───── SOURCE MATERIAL

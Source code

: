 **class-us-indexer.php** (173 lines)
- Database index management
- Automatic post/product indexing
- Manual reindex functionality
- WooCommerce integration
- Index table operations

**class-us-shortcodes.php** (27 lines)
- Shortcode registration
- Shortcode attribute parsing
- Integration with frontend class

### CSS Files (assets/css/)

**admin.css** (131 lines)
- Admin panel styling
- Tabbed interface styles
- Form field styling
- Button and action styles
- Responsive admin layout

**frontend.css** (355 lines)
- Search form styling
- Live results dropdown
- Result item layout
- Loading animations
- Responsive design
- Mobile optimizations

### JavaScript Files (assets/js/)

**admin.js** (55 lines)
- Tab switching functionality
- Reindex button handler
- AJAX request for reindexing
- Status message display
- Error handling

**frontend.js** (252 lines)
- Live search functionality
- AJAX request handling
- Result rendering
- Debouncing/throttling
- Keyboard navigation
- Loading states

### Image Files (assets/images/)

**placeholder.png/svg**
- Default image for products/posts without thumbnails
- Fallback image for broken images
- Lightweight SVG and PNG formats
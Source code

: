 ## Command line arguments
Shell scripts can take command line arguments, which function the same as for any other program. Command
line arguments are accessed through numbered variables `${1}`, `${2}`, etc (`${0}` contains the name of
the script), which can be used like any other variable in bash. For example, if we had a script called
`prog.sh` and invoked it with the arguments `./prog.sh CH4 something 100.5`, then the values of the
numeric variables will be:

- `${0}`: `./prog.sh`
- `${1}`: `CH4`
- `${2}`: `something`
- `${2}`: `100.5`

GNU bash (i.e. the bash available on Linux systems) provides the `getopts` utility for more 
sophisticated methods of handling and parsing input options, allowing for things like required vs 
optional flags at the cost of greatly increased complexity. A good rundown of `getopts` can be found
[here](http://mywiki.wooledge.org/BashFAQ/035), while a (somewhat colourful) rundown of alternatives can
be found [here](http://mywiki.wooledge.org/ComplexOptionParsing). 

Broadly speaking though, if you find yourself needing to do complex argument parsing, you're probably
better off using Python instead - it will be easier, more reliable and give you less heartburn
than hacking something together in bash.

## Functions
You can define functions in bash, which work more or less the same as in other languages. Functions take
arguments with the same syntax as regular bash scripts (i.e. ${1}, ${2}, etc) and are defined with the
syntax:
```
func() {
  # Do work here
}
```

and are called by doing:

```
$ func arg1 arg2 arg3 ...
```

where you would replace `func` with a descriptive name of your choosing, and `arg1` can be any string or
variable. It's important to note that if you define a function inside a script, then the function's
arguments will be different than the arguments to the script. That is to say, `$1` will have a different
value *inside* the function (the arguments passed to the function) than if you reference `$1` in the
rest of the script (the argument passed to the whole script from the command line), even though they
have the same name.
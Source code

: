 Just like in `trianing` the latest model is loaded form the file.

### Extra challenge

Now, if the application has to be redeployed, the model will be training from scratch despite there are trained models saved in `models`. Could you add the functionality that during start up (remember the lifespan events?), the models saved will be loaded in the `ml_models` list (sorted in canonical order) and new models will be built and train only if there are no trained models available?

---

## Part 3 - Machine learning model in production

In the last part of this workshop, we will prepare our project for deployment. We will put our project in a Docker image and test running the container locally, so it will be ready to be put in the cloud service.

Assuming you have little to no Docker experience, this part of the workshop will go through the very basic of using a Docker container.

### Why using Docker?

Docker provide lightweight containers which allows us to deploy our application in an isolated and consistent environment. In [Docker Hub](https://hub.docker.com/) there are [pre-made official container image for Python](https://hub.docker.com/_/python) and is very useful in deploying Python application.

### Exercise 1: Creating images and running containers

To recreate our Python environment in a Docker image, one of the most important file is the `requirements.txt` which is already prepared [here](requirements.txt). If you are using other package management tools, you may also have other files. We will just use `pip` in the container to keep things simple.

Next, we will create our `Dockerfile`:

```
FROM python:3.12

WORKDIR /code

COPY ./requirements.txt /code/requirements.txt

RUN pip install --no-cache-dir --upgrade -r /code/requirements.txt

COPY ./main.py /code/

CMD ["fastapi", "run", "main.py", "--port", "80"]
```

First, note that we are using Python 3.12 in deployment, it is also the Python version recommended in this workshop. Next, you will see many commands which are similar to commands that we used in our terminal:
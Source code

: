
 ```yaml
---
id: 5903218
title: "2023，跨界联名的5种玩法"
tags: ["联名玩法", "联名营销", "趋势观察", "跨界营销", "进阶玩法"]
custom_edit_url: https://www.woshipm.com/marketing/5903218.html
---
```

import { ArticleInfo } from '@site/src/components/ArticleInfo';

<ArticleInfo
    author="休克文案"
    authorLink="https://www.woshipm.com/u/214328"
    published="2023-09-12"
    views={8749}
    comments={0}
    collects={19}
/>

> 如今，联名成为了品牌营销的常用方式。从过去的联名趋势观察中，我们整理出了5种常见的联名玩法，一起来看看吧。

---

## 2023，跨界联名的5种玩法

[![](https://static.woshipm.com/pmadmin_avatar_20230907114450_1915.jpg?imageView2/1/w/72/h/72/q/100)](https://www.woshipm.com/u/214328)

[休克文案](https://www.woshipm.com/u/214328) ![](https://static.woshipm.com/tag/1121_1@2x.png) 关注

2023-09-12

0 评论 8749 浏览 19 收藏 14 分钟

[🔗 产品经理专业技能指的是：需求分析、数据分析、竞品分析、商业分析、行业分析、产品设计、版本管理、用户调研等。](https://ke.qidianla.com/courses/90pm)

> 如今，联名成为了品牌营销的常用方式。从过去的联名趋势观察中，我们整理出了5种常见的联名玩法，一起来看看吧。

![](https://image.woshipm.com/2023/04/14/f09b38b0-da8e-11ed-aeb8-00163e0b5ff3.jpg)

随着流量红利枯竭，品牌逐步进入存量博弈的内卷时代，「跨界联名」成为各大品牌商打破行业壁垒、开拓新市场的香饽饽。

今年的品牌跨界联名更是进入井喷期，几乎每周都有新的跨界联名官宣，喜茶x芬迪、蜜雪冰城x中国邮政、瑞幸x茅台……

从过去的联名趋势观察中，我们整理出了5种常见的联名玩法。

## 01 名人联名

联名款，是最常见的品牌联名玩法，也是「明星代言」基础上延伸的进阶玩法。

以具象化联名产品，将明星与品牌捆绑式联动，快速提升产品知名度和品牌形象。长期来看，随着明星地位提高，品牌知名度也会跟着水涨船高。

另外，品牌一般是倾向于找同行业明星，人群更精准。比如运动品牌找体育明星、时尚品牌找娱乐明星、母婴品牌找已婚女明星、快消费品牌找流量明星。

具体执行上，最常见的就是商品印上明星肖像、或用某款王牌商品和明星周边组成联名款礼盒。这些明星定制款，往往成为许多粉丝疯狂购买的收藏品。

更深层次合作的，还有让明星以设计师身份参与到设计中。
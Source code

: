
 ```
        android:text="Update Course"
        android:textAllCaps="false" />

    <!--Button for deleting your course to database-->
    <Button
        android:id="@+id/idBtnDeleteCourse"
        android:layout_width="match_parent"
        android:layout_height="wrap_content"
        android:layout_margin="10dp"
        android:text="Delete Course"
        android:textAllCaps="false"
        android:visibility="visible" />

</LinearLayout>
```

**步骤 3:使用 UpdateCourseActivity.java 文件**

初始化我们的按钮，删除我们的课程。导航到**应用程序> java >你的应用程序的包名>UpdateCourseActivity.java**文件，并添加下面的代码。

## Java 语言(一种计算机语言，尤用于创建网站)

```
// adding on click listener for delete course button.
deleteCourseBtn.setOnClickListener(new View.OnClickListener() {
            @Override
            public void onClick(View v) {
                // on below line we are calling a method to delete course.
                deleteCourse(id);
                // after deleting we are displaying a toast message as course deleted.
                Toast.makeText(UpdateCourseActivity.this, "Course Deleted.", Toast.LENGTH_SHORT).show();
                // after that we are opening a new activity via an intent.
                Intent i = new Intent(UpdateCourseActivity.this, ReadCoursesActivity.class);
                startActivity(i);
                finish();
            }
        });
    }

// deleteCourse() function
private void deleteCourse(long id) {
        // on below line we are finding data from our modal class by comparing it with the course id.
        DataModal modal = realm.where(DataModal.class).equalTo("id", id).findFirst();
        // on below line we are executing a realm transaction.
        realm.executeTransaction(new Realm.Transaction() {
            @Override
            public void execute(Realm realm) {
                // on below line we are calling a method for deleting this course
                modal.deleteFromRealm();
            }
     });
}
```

──────────

Out of the records above, pull each line containing the word "more".

COMPLETED TASK:
GNU bash (i.e. the bash available on Linux systems) provides the `getopts` utility for more 
better off using Python instead - it will be easier, more reliable and give you less heartburn
You can define functions in bash, which work more or less the same as in other languages. Functions take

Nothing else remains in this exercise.